**Dataset content:**
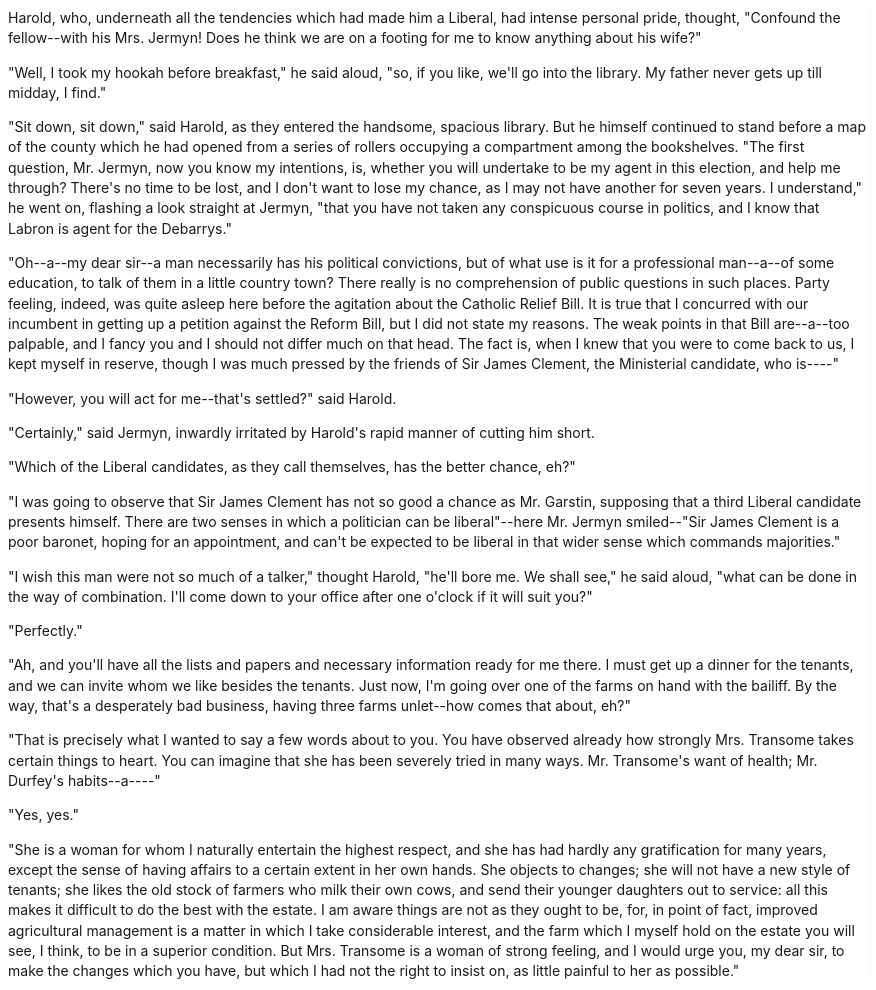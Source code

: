 Harold, who, underneath all the tendencies which had made him a Liberal, had intense personal pride, thought, "Confound the fellow--with his Mrs. Jermyn! Does he think we are on a footing for me to know anything about his wife?" 

"Well, I took my hookah before breakfast," he said aloud, "so, if you like, we'll go into the library. My father never gets up till midday, I find." 

"Sit down, sit down," said Harold, as they entered the handsome, spacious library. But he himself continued to stand before a map of the county which he had opened from a series of rollers occupying a compartment among the bookshelves. "The first question, Mr. Jermyn, now you know my intentions, is, whether you will undertake to be my agent in this election, and help me through? There's no time to be lost, and I don't want to lose my chance, as I may not have another for seven years. I understand," he went on, flashing a look straight at Jermyn, "that you have not taken any conspicuous course in politics, and I know that Labron is agent for the Debarrys." 

"Oh--a--my dear sir--a man necessarily has his political convictions, but of what use is it for a professional man--a--of some education, to talk of them in a little country town? There really is no comprehension of public questions in such places. Party feeling, indeed, was quite asleep here before the agitation about the Catholic Relief Bill. It is true that I concurred with our incumbent in getting up a petition against the Reform Bill, but I did not state my reasons. The weak points in that Bill are--a--too palpable, and I fancy you and I should not differ much on that head. The fact is, when I knew that you were to come back to us, I kept myself in reserve, though I was much pressed by the friends of Sir James Clement, the Ministerial candidate, who is----" 

"However, you will act for me--that's settled?" said Harold. 

"Certainly," said Jermyn, inwardly irritated by Harold's rapid manner of cutting him short. 

"Which of the Liberal candidates, as they call themselves, has the better chance, eh?" 

"I was going to observe that Sir James Clement has not so good a chance as Mr. Garstin, supposing that a third Liberal candidate presents himself. There are two senses in which a politician can be liberal"--here Mr. Jermyn smiled--"Sir James Clement is a poor baronet, hoping for an appointment, and can't be expected to be liberal in that wider sense which commands majorities." 

"I wish this man were not so much of a talker," thought Harold, "he'll bore me. We shall see," he said aloud, "what can be done in the way of combination. I'll come down to your office after one o'clock if it will suit you?" 

"Perfectly." 

"Ah, and you'll have all the lists and papers and necessary information ready for me there. I must get up a dinner for the tenants, and we can invite whom we like besides the tenants. Just now, I'm going over one of the farms on hand with the bailiff. By the way, that's a desperately bad business, having three farms unlet--how comes that about, eh?" 

"That is precisely what I wanted to say a few words about to you. You have observed already how strongly Mrs. Transome takes certain things to heart. You can imagine that she has been severely tried in many ways. Mr. Transome's want of health; Mr. Durfey's habits--a----" 

"Yes, yes." 

"She is a woman for whom I naturally entertain the highest respect, and she has had hardly any gratification for many years, except the sense of having affairs to a certain extent in her own hands. She objects to changes; she will not have a new style of tenants; she likes the old stock of farmers who milk their own cows, and send their younger daughters out to service: all this makes it difficult to do the best with the estate. I am aware things are not as they ought to be, for, in point of fact, improved agricultural management is a matter in which I take considerable interest, and the farm which I myself hold on the estate you will see, I think, to be in a superior condition. But Mrs. Transome is a woman of strong feeling, and I would urge you, my dear sir, to make the changes which you have, but which I had not the right to insist on, as little painful to her as possible."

**About this task:** Once you have returned the line containing "took my hookah", stop; begin at the first line of the material, keep each line exact, and skip the pictures.

**Response area:**
Source code

: Harold, who, underneath all the tendencies which had made him a Liberal, had intense personal pride, thought, "Confound the fellow--with his Mrs. Jermyn! Does he think we are on a footing for me to know anything about his wife?" 

"Well, I took my hookah before breakfast," he said aloud, "so, if you like, we'll go into the library. My father never gets up till midday, I find." 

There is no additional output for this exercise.